Ever since the introduction of the microprocessor, computer systems have been getting faster and faster. In approximate accordance with Moore's law (based on Intel® Corporation co-founder Gordon Moore's 1965 publication predicting the number of transistors on integrated circuits to double every two years), the speed increase has shot upward at a fairly even rate for nearly three decades. At the same time, the size of both memory and non-volatile storage has also steadily increased, such that many of today's personal computers are more powerful than supercomputers from just 10-15 years ago. In addition, the speed of network communications has likewise seen astronomical increases.
Increases in processor speeds, memory, storage, and network bandwidth technologies have resulted in the build-out and deployment of networks with ever increasing capacities. More recently, the introduction of cloud-based services, such as those provided by Amazon (e.g., Amazon Elastic Compute Cloud (EC2) and Simple Storage Service (S3)) and Microsoft (e.g., Azure and Office 365) has resulted in additional network build-out for public network infrastructure, in addition to the deployment of massive data centers to support these services that employ private network infrastructure.

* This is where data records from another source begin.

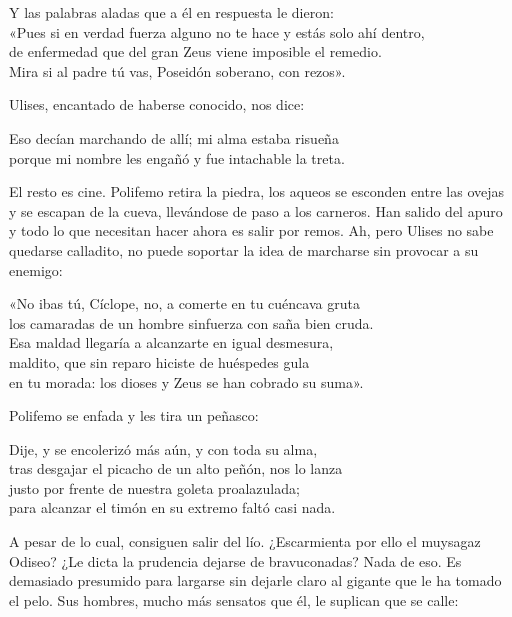 \begin{versocita}
Y las palabras aladas que a él en respuesta le dieron:\\
«Pues si en verdad fuerza alguno no te hace y estás solo ahí dentro,\\
de enfermedad que del gran Zeus viene imposible el remedio.\\
Mira si al padre tú vas, Poseidón soberano, con rezos».
\end{versocita}

Ulises, encantado de haberse conocido, nos dice:

\begin{versocita}
Eso decían marchando de allí; mi alma estaba risueña\\
porque mi nombre les engañó y fue intachable la treta.
\end{versocita}

El resto es cine. Polifemo retira la piedra, los aqueos se esconden entre las ovejas y se escapan de la cueva, llevándose de paso a los carneros. Han salido del apuro y todo lo que necesitan hacer ahora es salir por remos. Ah, pero Ulises no sabe quedarse calladito, no puede soportar la idea de marcharse sin provocar a su enemigo:

\begin{versocita}
«No ibas tú, Cíclope, no, a comerte en tu cuéncava gruta\\
los camaradas de un hombre sinfuerza con saña bien cruda.\\
Esa maldad llegaría a alcanzarte en igual desmesura,\\
maldito, que sin reparo hiciste de huéspedes gula\\
en tu morada: los dioses y Zeus se han cobrado su suma».
\end{versocita}

Polifemo se enfada y les tira un peñasco:

\begin{versocita}
Dije, y se encolerizó más aún, y con toda su alma,\\
tras desgajar el picacho de un alto peñón, nos lo lanza\\
justo por frente de nuestra goleta proalazulada;\\
para alcanzar el timón en su extremo faltó casi nada.
\end{versocita}

A pesar de lo cual, consiguen salir del lío. ¿Escarmienta por ello el muysagaz Odiseo? ¿Le dicta la prudencia dejarse de bravuconadas? Nada de eso. Es demasiado presumido para largarse sin dejarle claro al gigante que le ha tomado el pelo.
Sus hombres, mucho más sensatos que él, le suplican que se calle:

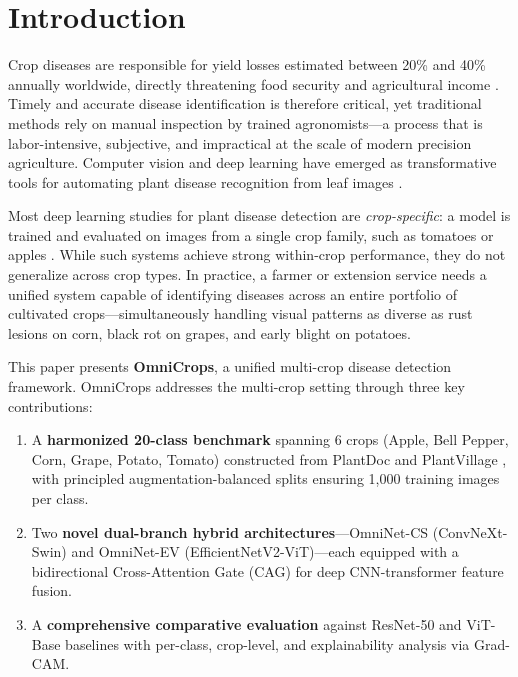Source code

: \documentclass[conference]{IEEEtran}
\begin{document}
\section{Introduction}

Crop diseases are responsible for yield losses estimated between 20\% and 40\% annually worldwide, directly threatening food security and agricultural income \cite{mohanty2016,ferentinos2018}. Timely and accurate disease identification is therefore critical, yet traditional methods rely on manual inspection by trained agronomists—a process that is labor-intensive, subjective, and impractical at the scale of modern precision agriculture. Computer vision and deep learning have emerged as transformative tools for automating plant disease recognition from leaf images \cite{mohanty2016,too2019,chen2020}.

Most deep learning studies for plant disease detection are \textit{crop-specific}: a model is trained and evaluated on images from a single crop family, such as tomatoes or apples \cite{rangarajan2018,barbedo2019}. While such systems achieve strong within-crop performance, they do not generalize across crop types. In practice, a farmer or extension service needs a unified system capable of identifying diseases across an entire portfolio of cultivated crops—simultaneously handling visual patterns as diverse as rust lesions on corn, black rot on grapes, and early blight on potatoes.

This paper presents \textbf{OmniCrops}, a unified multi-crop disease detection framework. OmniCrops addresses the multi-crop setting through three key contributions:

\begin{enumerate}
    \item A \textbf{harmonized 20-class benchmark} spanning 6 crops (Apple, Bell Pepper, Corn, Grape, Potato, Tomato) constructed from PlantDoc \cite{plantdoc2020} and PlantVillage \cite{mohanty2016}, with principled augmentation-balanced splits ensuring 1{,}000 training images per class.
    \item Two \textbf{novel dual-branch hybrid architectures}—OmniNet-CS (ConvNeXt-Swin) and OmniNet-EV (EfficientNetV2-ViT)—each equipped with a bidirectional Cross-Attention Gate (CAG) for deep CNN-transformer feature fusion.
    \item A \textbf{comprehensive comparative evaluation} against ResNet-50 and ViT-Base baselines with per-class, crop-level, and explainability analysis via Grad-CAM.
\end{enumerate}
\end{document}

Cloud-based services are typically facilitated by a large number of interconnected high-speed servers, with host facilities commonly referred to as server “farms” or data centers. These server farms and data centers typically comprise a large-to-massive array of rack and/or blade servers housed in specially-designed facilities. Many of the larger cloud-based services are hosted via multiple data centers that are distributed across a geographical area, or even globally. For example, Microsoft Azure has multiple very large data centers in each of the United States, Europe, and Asia. Amazon employs co-located and separate data centers for hosting its EC2 and AWS services, including over a dozen AWS data centers in the US alone. Typically, data is replicated across geographically disperse data centers to ensure full service availability in case all or a portion of a data center goes down in view of power failure/availability events (e.g., blackouts and brownouts), weather events and other natural disasters, network availability issues (e.g., cutting or otherwise unavailability of high-capacity optical cables), and for other reasons.
Of significant importance are power consumption and cooling considerations. Faster processors generally consume more power, and when such processors are closely packed in high-density server deployments, overall performance is often limited due to cooling requirements. Not only due the processors and other components in the servers consume an incredible amount of power, significant additional power levels are consumed for cooling purposes. As a result, one of the largest operating costs for data centers is power. While much improvement has been made in the form of lower power-consuming silicon, better cooling management, and smart power supplies, hardware vendors are quickly hitting a wall for reducing energy costs. For this reason, many data centers are located in areas with low electrical rates. A prime example is Quincy, Wash., which is located close to several large dams and has one of the lowest electrical rates in the world. Several very large data centers are located in Quincy, including data centers for Microsoft (ninth largest in the world), Yahoo, Dell, Intuit, Sabey, and Vantage.
While electric utility rates are drivers for determining the location of some data centers, the location of a data center may be dependent on a multitude of additional factors, as well. For example, such factors may include location to population centers, availability of data transfer bandwidth and rates, energy supply reliability, tax considerations such as property and sales tax rebates and/or abatement, building costs, weather considerations, environmental considerations, and others.